** TASK OBJECTIVE **
Where "data" occurs in a line of the entries below, copy that line.

___ PROVIDED RECORDS

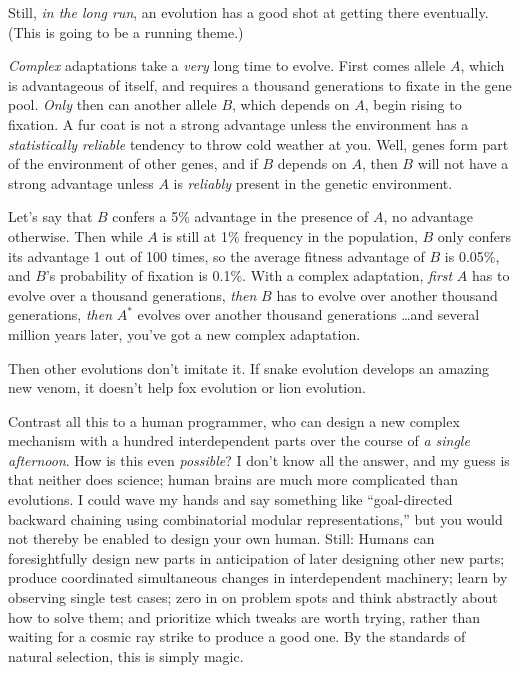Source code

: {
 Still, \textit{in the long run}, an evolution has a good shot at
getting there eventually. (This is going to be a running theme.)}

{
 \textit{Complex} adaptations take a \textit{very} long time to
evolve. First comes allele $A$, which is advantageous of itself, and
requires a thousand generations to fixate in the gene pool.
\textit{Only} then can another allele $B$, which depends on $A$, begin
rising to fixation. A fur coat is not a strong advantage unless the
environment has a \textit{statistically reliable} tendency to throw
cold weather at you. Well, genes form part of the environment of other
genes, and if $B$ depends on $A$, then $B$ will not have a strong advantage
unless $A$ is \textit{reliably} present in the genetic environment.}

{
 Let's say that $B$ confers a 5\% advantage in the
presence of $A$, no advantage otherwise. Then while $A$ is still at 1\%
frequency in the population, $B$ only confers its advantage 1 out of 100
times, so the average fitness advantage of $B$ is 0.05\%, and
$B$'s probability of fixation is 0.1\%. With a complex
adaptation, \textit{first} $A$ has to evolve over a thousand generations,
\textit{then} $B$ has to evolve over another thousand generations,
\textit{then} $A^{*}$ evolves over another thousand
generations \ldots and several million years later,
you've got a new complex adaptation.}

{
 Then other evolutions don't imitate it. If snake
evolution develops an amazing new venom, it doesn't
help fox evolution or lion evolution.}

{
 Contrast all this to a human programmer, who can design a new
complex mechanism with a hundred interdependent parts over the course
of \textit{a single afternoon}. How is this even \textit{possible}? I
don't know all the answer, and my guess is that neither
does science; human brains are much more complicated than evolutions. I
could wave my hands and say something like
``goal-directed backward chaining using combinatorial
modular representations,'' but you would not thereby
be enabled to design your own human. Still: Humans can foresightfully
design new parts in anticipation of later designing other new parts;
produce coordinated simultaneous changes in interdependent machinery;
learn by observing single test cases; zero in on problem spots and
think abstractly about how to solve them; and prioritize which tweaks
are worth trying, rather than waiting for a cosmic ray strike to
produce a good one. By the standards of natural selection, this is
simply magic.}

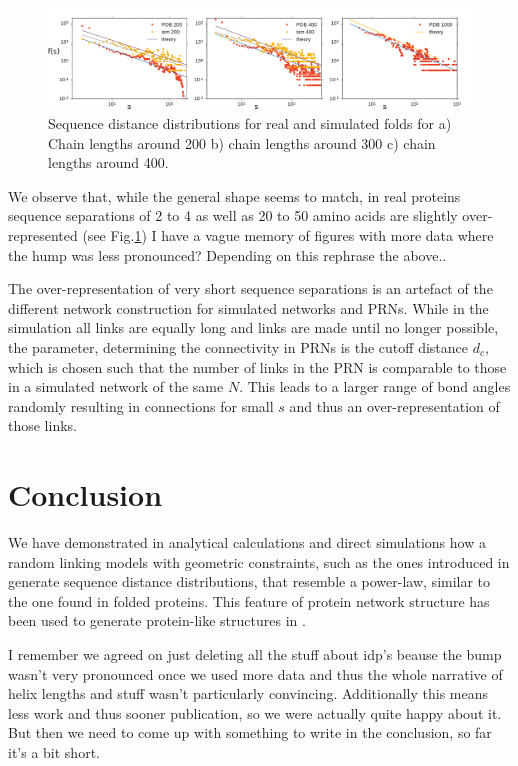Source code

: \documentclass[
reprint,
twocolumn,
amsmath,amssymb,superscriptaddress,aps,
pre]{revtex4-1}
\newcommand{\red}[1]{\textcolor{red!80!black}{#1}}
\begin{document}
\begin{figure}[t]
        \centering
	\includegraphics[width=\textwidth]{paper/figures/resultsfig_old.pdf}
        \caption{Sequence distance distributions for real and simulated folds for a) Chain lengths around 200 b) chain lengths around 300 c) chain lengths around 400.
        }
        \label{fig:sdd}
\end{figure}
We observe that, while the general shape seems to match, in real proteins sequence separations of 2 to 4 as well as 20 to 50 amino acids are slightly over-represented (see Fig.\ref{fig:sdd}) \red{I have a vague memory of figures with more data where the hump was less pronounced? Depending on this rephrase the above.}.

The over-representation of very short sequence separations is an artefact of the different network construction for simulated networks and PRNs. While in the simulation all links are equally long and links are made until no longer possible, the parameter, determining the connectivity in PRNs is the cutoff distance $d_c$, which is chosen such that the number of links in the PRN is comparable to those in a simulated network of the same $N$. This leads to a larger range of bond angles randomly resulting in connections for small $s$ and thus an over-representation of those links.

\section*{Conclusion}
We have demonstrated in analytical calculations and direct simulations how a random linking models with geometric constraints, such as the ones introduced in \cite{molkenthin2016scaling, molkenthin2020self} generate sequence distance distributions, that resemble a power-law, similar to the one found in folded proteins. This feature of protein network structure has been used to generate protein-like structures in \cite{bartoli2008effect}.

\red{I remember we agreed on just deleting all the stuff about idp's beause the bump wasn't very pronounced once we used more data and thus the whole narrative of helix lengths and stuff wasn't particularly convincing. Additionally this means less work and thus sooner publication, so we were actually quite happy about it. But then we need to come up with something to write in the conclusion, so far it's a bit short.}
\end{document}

______

** WRITTEN RESPONSE **
We observe that, while the general shape seems to match, in real proteins sequence separations of 2 to 4 as well as 20 to 50 amino acids are slightly over-represented (see Fig.\ref{fig:sdd}) \red{I have a vague memory of figures with more data where the hump was less pronounced? Depending on this rephrase the above.}.
\red{I remember we agreed on just deleting all the stuff about idp's beause the bump wasn't very pronounced once we used more data and thus the whole narrative of helix lengths and stuff wasn't particularly convincing. Additionally this means less work and thus sooner publication, so we were actually quite happy about it. But then we need to come up with something to write in the conclusion, so far it's a bit short.}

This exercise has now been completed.